Hatte vorher TFS am laufen, da konnte man sich den obersten Ordner einfach ins Dateisystem laden, dann die einzelnen Projekte von Eclipse aus importieren und mit TFS an die bestehenden Projekte anbinden (synchronisieren).

Hat jemand Rat wie man das am besten mit Subversion lösen kann?

Wäre toll 

MfG

pit


----------



## kama (21. Nov 2012)

Hi,

kannst Du einfach mal die Verzeichnisstruktur mit ein paar Dateien exemplarisch darstellen...vor allem wo die pom.xml liegt ...das hört sich irgendwie falsch an oder ich verstehe es falsch...

Gruß
Karl-Heinz Marbaise


----------



## Sym (21. Nov 2012)

SVN checkout und Eclipse' Projektstruktur haben zunächst nichts miteinander zu tun.
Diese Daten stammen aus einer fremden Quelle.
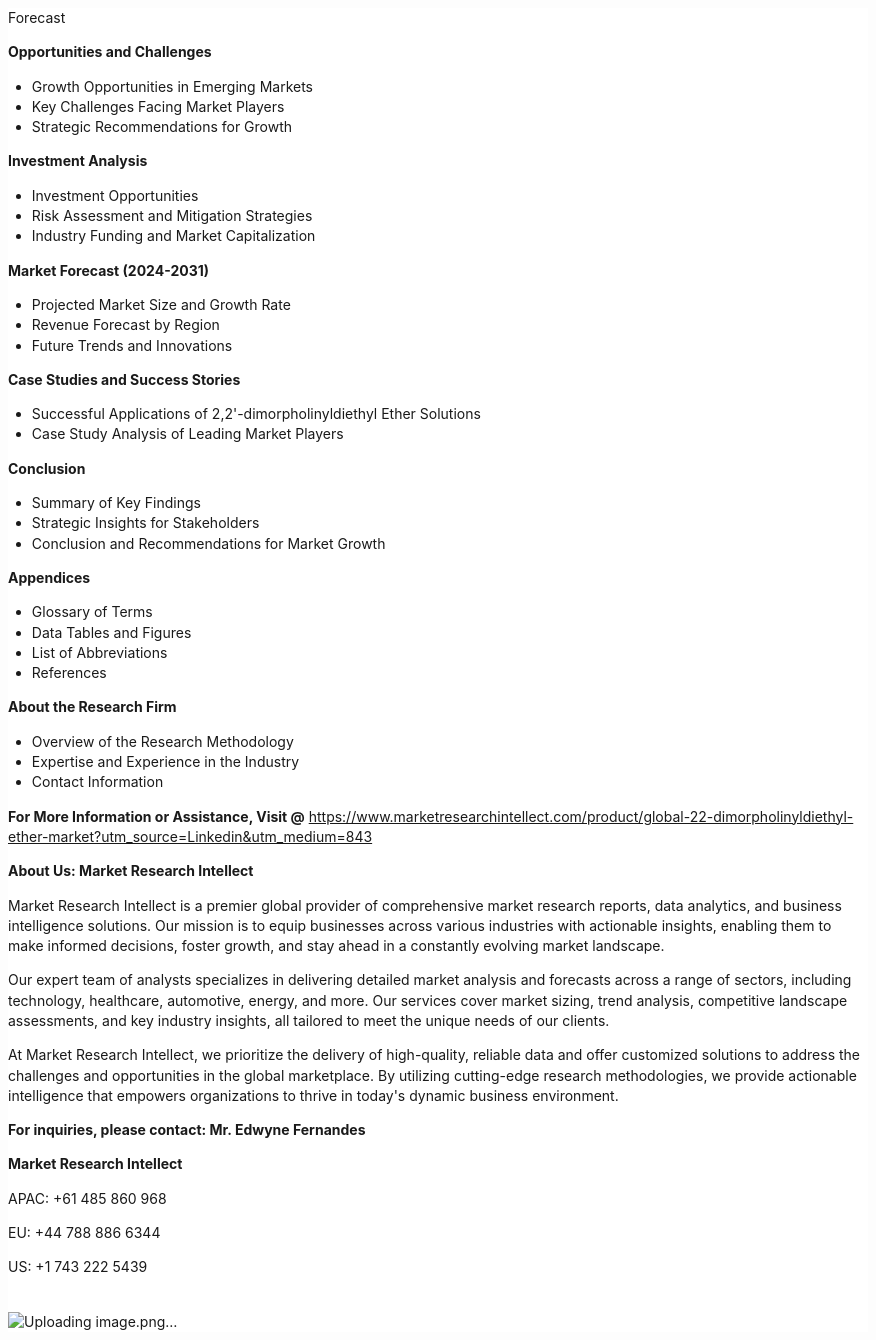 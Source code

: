 Forecast</li></ul><p><strong>Opportunities and Challenges</strong></p><ul><li>Growth Opportunities in Emerging Markets</li><li>Key Challenges Facing Market Players</li><li>Strategic Recommendations for Growth</li></ul><p><strong>Investment Analysis</strong></p><ul><li>Investment Opportunities</li><li>Risk Assessment and Mitigation Strategies</li><li>Industry Funding and Market Capitalization</li></ul><p><strong>Market Forecast (2024-2031)</strong></p><ul><li>Projected Market Size and Growth Rate</li><li>Revenue Forecast by Region</li><li>Future Trends and Innovations</li></ul><p><strong>Case Studies and Success Stories</strong></p><ul><li>Successful Applications of 2,2'-dimorpholinyldiethyl Ether Solutions</li><li>Case Study Analysis of Leading Market Players</li></ul><p><strong>Conclusion</strong></p><ul><li>Summary of Key Findings</li><li>Strategic Insights for Stakeholders</li><li>Conclusion and Recommendations for Market Growth</li></ul><p><strong>Appendices</strong></p><ul><li>Glossary of Terms</li><li>Data Tables and Figures</li><li>List of Abbreviations</li><li>References</li></ul><p><strong>About the Research Firm</strong></p><ul><li>Overview of the Research Methodology</li><li>Expertise and Experience in the Industry</li><li>Contact Information</li></ul></div><div class="article-main__content" data-test-id="publishing-text-block"><p><span class="font-[700]"><strong>For More Information or Assistance, Visit @</strong>&nbsp;<a href="https://www.marketresearchintellect.com/product/global-22-dimorpholinyldiethyl-ether-market?utm_source=Linkedin&utm_medium=843">https://www.marketresearchintellect.com/product/global-22-dimorpholinyldiethyl-ether-market?utm_source=Linkedin&utm_medium=843</a></span></p><p><strong>About Us: Market Research Intellect</strong></p><p>Market Research Intellect is a premier global provider of comprehensive market research reports, data analytics, and business intelligence solutions. Our mission is to equip businesses across various industries with actionable insights, enabling them to make informed decisions, foster growth, and stay ahead in a constantly evolving market landscape.</p><p>Our expert team of analysts specializes in delivering detailed market analysis and forecasts across a range of sectors, including technology, healthcare, automotive, energy, and more. Our services cover market sizing, trend analysis, competitive landscape assessments, and key industry insights, all tailored to meet the unique needs of our clients.</p><p>At Market Research Intellect, we prioritize the delivery of high-quality, reliable data and offer customized solutions to address the challenges and opportunities in the global marketplace. By utilizing cutting-edge research methodologies, we provide actionable intelligence that empowers organizations to thrive in today's dynamic business environment.</p><p><strong>For inquiries, please contact: Mr. Edwyne Fernandes</strong></p><p><strong>Market Research Intellect</strong></p><p>APAC: +61 485 860 968</p><p>EU: +44 788 886 6344</p><p>US: +1 743 222 5439</p></div><div class="article-main__content" data-test-id="publishing-text-block">&nbsp;</div>
![Uploading image.png…]()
Du kannst natürlich ein Multi-Modul-Maven-Projekt einchecken und auch auschecken. In Eclipse kannst Du dann (wenn Du z.B. JBoss Tools verwendest) das Hauptprojekt, wie auch die Submodule als eigene Projekte nutzen.

Ich kann die JBoss Tools nur empfehlen. 

Hilft Dir das weiter?


----------



## KSG9|sebastian (21. Nov 2012)

Was ist denn das für eine Projektstruktur? Die ist weder Maven-konform noch ein Multi-Module-Project noch sonstwas das mir in den letzten Jahren untergekommen ist.

In src liegen die Module? Warum denn?
In Software liegen die Maven-Files? Hä??? Die pom.xml sollte im root liegen.

Hier nochmal beschrieben wie ein Multi-Module-Project aufgebaut ist: Maven by Example: Chapter 6. A Multi-module Project / Documentation Sonatype.com

Zum Import in Eclipse:

Import -> Existing Maven Projects

- dann wählst du die Parent-POM aus
- anschließend importierst du die Submodule nach dem gleichen Verfahren


Zum SVN:
Eingecheckt wird das "Root-Projekt", darin liegen entsprechend alle Module.

SVN hat erstmal nix mit Eclipse zu tun.

Wie du auscheckst bleibt dir überlassen, wie du das ausgecheckte anschließend ins Eclipse bringst ist ein anderes Thema (siehe oben)


----------